Não, Deus não é justo; não é Deus das mães, não lhes compreende
as dores e desesperos... E quando me dava à morte para me não separar de meu
filho, eis que novamente mo roubam!... Meu filho! Meu filho, onde estás?
Evocador. –
Pobre mãe, compartilhamos da vossa dor. Buscastes, no entanto, um triste
recurso para vos reunirdes ao vosso filho: O suicídio é um crime aos olhos de
Deus e deveis saber que Deus pune toda infração das suas Leis. A ausência do
vosso filho é a vossa punição.
Ela. –
Não; eu
julgava Deus melhor que os homens; não acreditava no seu inferno, porém cria na
reunião das almas que se amaram como nós nos amávamos... Enganei-me... Deus não
é justo, nem bom, por isso que não compreende a grandeza da minha dor como do
meu amor!... Oh! quem me dará meu filho! Tê-lo-ei perdido para sempre? Piedade!
Piedade, meu Deus!
Evocador. –
Vamos, acalmai o vosso desespero; considerai que se há um meio de ver vosso
filho, não é blasfemando contra Deus, como ora o fazeis. Com isso, em vez de
atrairdes a sua misericórdia, fazei jus a maior severidade.
Ela. –
Disseram-me
que não mais o tornaria a ver e compreendi que o haviam levado ao Paraíso. E eu
estarei, acaso, no inferno? No inferno das mães? Ele existe, demais o vejo...
Evocador. –
Vosso filho não está perdido para sempre. Naturalmente que o tornareis a ver,
mas é preciso merecê-lo pela submissão à vontade de Deus, ao passo que a
revolta poderá retardar indefinidamente esse momento.
Ouvi-me: Deus é infinitamente bom, mas é
também infinitamente justo. Assim ninguém é punido sem causa e se sobre a Terra
Ele vos infligiu grandes dores, é porque as merecestes. A morte de vosso filho
era uma prova à vossa resignação; infelizmente a ela sucumbistes quando em vida
e eis que após a morte de novo sucumbis; como pretendeis que Deus recompense os
filhos rebeldes?
A sentença não é porém inexorável e o
arrependimento do culpado é sempre acolhido. Se tivésseis aceitado a provação com
humildade; se houvésseis esperado com paciência o momento da vossa
desencarnação, ao entrardes no mundo espiritual, em que vos achais, teríeis
imediatamente avistado vosso filho, o qual vos receberia de braços abertos.

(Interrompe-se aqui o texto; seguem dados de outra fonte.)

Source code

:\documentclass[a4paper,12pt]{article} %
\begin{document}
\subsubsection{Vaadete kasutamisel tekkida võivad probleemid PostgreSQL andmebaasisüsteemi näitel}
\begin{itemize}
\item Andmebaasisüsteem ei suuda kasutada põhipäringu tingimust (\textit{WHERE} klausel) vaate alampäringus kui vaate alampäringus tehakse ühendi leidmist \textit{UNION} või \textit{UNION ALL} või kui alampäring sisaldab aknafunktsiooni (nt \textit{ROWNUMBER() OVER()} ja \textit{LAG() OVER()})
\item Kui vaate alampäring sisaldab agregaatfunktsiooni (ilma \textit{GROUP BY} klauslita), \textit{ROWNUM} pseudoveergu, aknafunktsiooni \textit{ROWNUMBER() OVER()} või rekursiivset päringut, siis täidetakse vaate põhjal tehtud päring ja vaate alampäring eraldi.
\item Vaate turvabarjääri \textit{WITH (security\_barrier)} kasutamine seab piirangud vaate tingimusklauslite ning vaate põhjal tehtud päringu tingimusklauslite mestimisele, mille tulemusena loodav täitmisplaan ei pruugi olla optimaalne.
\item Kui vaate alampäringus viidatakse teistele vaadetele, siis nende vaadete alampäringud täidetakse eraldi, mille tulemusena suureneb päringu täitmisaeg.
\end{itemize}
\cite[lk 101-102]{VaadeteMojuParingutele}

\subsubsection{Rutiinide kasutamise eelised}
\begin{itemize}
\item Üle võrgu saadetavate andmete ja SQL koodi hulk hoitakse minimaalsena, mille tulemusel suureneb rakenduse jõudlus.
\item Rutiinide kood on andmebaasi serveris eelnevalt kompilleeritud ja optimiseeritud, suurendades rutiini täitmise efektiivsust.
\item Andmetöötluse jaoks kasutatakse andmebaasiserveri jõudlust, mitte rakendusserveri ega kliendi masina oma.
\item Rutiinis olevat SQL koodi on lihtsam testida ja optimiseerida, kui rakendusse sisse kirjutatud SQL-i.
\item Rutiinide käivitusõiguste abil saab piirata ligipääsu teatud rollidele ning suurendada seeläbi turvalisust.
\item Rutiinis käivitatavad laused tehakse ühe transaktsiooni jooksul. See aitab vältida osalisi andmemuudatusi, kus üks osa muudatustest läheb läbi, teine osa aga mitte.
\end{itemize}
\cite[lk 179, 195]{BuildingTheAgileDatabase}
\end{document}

Depois da ausência, verí-lo-eis radiante. Mas o que fizestes e ainda agora
fazeis, coloca entre vós e ele uma barreira. Não o julgueis perdido nas
profundezas do Espaço, antes mais perto do que supondes – é que véu
impenetrável o subtrai à vossa vista.
Ele vos vê e ama sempre, deplorando a
triste condição em que caístes pela falta de confiança em Deus e aguardando
ansioso o momento feliz de se vos apresentar. De vós, somente, depende abreviar
ou retardar esse momento. Orai a Deus e dizei comigo: “Meu Deus, perdoai-me o
ter duvidado da vossa justiça e bondade; se me punistes, reconheço merecida a
punição. Dignai-vos aceitar meu arrependimento e submissão à vossa santa
vontade”.
Ela. –
Que luz de
esperança acabais de fazer despontar em minha alma! É como relâmpago em a noite
que me cerca. Obrigada, vou orar... Adeus.
Observações
de A. Kardec: A morte, mesmo pelo suicídio, não
produziu nesse Espírito a ilusão de se julgar ainda vivo. Ele apresenta-se
consciente do seu estado – é que para outros o castigo consiste naquela ilusão,
pelos laços que os prendem ao corpo. Essa mulher quis deixar a Terra para
seguir o filho na outra vida, era pois necessário que soubesse aí estar
realmente, na certeza da desencarnação, no conhecimento exato da sua situação.
Assim é que cada falta é punida de acordo com as circunstâncias que a
determinam e que não há punições uniformes para as faltas do mesmo gênero.